One question I hear alot in the community is the affect of an SSD on game load times.

There is also a role for manual file copy tests. This is simply a timed test manually using a watch or helper utility to assert the total time taken to copy files to/from the SSD or to even compress files via ZIP/RAR. The issue with this type of testing is the wide variety and variability of windows systems, with the specific environment and hardware configuration affecting the result. Whereas with a specific benchmark utility there is more control over the end result especially with the tools from Bapco and Futuremark. The copy test answers a very important question, how well does my SSD copy files of varying sizes in the real world. Entry level SSDs such as Crucial’s BX200 and OCZ’s Trion and several others which used Planar TLC NAND and a weaker controller and cache setup were caught out by such tests, where certain large files such as a typical several gigabyte video file overwhelmed the SSD. Even on the other end of the spectrum, Samsung’s enthusiast/performance oriented 960 EVO ‘only’ has a 48 GB cache for the 1TB model, meaning extremely large files will be transferred at lower than advertised speeds.

In their recent tests, Anandtech have resorted to measuring power consumption for some specific file I/O workloads. I am not sure this is relevant or that people care what the power consumption of a SATA drive is. For a NVME drive in the M.2 or PCI-E Add in Card Format this is more relevant as heat generation is a product of power and a cooler running controller means better performance from less throttling. For a NVME drive this does make significant differences. Smaller, less power consuming silicon can also be cheaper to make and sell. On an engineering curiosity level this information is interesting and useful but the power consumption of SSDs generally is 'resonable' especially given the small PCBs many use, their cost and performance.

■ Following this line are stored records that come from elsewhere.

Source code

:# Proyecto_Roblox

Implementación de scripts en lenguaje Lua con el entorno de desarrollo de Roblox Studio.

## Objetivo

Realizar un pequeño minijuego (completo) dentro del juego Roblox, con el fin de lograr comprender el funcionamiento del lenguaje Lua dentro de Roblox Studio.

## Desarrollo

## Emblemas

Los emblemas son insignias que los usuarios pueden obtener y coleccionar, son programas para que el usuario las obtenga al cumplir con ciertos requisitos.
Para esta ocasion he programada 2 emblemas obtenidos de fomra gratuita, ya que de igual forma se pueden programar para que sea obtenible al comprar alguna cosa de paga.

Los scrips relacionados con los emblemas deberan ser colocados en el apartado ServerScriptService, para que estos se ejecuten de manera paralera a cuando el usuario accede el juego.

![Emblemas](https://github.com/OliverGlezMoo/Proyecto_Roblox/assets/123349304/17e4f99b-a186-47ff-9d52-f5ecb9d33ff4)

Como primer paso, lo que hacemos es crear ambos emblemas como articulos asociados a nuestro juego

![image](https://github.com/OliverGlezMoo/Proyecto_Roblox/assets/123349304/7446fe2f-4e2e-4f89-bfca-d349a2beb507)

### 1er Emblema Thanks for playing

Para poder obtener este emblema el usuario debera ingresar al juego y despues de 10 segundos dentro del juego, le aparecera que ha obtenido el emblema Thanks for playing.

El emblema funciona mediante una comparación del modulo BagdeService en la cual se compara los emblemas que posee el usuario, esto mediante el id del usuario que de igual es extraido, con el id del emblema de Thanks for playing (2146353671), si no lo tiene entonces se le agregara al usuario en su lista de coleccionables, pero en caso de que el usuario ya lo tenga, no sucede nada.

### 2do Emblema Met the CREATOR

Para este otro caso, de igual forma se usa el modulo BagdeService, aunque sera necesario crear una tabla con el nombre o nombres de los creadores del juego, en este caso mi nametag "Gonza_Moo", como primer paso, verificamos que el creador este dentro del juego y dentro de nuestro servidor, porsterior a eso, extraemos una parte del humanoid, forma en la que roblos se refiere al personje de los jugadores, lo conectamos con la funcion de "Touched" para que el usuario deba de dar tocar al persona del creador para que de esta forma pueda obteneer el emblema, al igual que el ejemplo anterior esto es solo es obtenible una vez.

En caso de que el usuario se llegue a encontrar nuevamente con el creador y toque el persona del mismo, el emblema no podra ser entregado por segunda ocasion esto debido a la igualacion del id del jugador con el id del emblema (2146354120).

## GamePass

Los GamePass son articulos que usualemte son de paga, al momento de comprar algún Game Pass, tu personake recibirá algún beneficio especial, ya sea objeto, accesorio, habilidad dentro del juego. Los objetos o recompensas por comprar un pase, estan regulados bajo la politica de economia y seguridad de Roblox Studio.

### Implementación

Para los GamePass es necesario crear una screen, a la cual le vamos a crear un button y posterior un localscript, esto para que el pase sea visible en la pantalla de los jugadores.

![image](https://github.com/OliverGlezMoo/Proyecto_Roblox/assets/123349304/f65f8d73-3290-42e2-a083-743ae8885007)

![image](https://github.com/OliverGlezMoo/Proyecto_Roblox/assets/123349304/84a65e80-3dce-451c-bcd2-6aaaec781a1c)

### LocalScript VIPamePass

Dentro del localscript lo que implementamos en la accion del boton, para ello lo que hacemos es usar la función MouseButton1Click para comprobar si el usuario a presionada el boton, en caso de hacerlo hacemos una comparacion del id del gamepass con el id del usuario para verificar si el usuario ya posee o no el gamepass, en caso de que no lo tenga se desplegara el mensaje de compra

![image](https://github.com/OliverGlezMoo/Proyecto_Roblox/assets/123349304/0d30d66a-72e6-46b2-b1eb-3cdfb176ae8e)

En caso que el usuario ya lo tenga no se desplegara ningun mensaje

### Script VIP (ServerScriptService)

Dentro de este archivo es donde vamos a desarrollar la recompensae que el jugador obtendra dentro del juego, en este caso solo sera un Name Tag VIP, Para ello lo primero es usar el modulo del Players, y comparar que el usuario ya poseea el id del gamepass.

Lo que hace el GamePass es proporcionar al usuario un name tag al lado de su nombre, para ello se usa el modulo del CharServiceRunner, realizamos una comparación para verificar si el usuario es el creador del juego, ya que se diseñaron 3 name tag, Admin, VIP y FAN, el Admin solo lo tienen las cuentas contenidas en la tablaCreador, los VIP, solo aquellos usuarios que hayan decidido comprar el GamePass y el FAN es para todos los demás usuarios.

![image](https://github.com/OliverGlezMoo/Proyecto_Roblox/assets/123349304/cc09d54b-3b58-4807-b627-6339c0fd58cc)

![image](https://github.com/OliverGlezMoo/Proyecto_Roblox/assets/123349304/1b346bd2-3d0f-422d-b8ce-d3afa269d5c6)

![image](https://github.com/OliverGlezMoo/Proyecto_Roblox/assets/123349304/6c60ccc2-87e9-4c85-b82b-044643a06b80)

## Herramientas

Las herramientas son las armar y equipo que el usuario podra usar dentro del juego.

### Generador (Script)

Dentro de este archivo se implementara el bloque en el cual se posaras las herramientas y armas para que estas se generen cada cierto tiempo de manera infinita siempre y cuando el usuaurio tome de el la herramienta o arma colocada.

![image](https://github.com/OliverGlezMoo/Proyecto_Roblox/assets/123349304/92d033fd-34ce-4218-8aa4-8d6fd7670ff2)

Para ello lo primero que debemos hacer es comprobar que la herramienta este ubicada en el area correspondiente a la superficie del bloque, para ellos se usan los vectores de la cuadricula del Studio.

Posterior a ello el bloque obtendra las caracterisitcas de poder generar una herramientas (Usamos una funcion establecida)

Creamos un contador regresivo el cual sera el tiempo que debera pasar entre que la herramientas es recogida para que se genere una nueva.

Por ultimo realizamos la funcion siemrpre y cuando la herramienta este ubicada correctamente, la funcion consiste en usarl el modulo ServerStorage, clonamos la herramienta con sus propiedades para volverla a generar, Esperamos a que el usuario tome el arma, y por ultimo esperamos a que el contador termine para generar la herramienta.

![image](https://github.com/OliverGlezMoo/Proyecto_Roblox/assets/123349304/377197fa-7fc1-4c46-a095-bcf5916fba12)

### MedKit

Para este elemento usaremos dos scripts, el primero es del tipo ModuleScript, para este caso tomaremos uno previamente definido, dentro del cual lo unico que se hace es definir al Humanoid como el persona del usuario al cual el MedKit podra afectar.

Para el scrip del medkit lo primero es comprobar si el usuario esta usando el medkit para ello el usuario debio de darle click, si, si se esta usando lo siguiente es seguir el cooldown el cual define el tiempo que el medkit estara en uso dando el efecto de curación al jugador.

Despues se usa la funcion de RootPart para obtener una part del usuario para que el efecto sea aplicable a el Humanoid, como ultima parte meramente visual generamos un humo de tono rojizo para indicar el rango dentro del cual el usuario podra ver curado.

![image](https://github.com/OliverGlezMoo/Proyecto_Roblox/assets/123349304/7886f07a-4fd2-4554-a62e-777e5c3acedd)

Allyn Malventano at PCPER wrote his own custom test software which is going beyond the call of duty to ensure repeatability between drives and to test different weighted workloads. But again this approach has it's limitations. It is proprietary and does not answer questions about experience with real world applications and scenarios.

PC hardware reviews need to strike a balance of being concise, delivering scientific test results and relaying the right message to their audience. The majority of publications get one of more of these right but rarely does one get all of these right. It is all of our responsively to strive to be better but unfortunately some more mainstream household name 'technology' blogs (Not PC hardware) don't take this as seriously as they see their role in the grand scheme of things as news reporters not testers or analysts. The manufacturer is always right (!) and they think it is their job to be completely objective from the product they are writing about. Diving into the depths of a product is not seen as objective to some.

I am constantly researching and testing different methods of testing SSDs and this takes alot of time. I have to present something in the meantime therefore there is a typical mix of benchmarks in this review. More applicable real world use cases not only provide more relevance and meaning to what I am reviewing, but may even be easier to test on a repeatability point of view. 

End users want questions answered such as 'will my game load faster on a SSD', indeed some even swap in a SSD for their consoles. It is the job of a professional review to answer this question or at least to best of ability.  This review would even have been more accurate if I had compared the same capacity for all drives tested but that simply is not possible due to what drives we have on hand or have been sampled by the manufacturers.